Promosi bahwa masyarakat Indonesia itu ramah dan murah senyum, nyaris tidak dijumpainya di Jakarta. “Rasanya sulit saya menemukan orang yang tersenyum, di bank sekalipun di mana kita menaruh uang,” tambah Indra. Senyum juga tak lagi dia jumpai ketika mengurus tiket di biro perjalanan, hotel, restoran hingga di taksi.
Boleh jadi orang Jakarta memang sudah mulai kehilangan kemampuannya untuk sekadar memberi senyum. Cobalah Anda perhatikan wajah-wajah orang kantoran di dalam mobil pribadi, di bus kota dan angkutan umum lain. Yang terlihat pastilah wajah-wajah tegang, muram, cuek, kalau bukan mengantuk.
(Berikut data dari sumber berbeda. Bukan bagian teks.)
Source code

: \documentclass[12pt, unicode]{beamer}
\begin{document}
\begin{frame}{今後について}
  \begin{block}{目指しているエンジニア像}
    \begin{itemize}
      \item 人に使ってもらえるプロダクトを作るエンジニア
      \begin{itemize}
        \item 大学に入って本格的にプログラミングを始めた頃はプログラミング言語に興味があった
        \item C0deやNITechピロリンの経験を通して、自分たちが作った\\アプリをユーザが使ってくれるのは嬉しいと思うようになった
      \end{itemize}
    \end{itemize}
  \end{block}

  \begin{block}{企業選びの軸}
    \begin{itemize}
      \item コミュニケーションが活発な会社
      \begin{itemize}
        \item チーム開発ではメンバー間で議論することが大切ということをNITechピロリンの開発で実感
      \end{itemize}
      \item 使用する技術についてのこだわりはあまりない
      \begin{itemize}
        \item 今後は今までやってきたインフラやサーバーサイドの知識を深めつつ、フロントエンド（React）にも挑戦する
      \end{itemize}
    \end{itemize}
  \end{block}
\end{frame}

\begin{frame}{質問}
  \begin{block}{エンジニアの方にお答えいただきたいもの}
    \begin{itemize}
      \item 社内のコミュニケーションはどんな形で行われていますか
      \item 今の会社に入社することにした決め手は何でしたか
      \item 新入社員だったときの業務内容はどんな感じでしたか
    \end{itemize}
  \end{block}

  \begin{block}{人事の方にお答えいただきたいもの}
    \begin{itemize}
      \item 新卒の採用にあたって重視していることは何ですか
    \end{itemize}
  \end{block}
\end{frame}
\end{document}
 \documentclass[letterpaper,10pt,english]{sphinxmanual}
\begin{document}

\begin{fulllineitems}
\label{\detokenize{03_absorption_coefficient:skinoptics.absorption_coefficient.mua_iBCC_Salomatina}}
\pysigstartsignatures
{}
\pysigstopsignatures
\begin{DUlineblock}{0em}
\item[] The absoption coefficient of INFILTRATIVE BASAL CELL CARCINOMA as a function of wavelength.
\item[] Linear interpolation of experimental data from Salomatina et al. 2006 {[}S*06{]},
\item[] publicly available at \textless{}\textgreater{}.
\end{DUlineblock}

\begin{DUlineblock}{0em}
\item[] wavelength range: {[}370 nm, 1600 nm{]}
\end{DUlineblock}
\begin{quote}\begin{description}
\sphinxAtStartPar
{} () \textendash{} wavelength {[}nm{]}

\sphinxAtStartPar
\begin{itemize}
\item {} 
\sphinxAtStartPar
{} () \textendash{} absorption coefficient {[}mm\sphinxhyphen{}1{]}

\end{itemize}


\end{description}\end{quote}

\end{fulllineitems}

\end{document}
Lebih parah lagi ketika ia harus mencari alamat. “Di Jakarta, rasanya sudah begitu sulit menemukan orang yang mau menunjukkan jalan ketika kita menanyakan alamat,” katanya. Lebih banyak orang yang menjawab “tidak tahu” daripada yang memberi penjelasan. Keadaan seperti itu tidak dijumpainya di Eropa -- negara-negara Barat yang oleh masyarakat kita dituduh individualistis.
Untungnya dia tidak punya penilaian serupa untuk kota-kota lain yang sempat dikunjunginya. Di kota-kota kecil, ia menemukan keramahan yang berlebihan, karena ada orang yang bahkan mau memandunya ke tempat tujuan.
Tidak Bahagia
Apa yang membuat seseorang, apalagi suatu masyarakat, menjadi begitu sulit tersenyum? Padahal senyum, menurut pakar psikologi DR. Dewi Matindas, merupakan pertanda awal bahwa seseorang siap dan terbuka untuk menerima orang lain.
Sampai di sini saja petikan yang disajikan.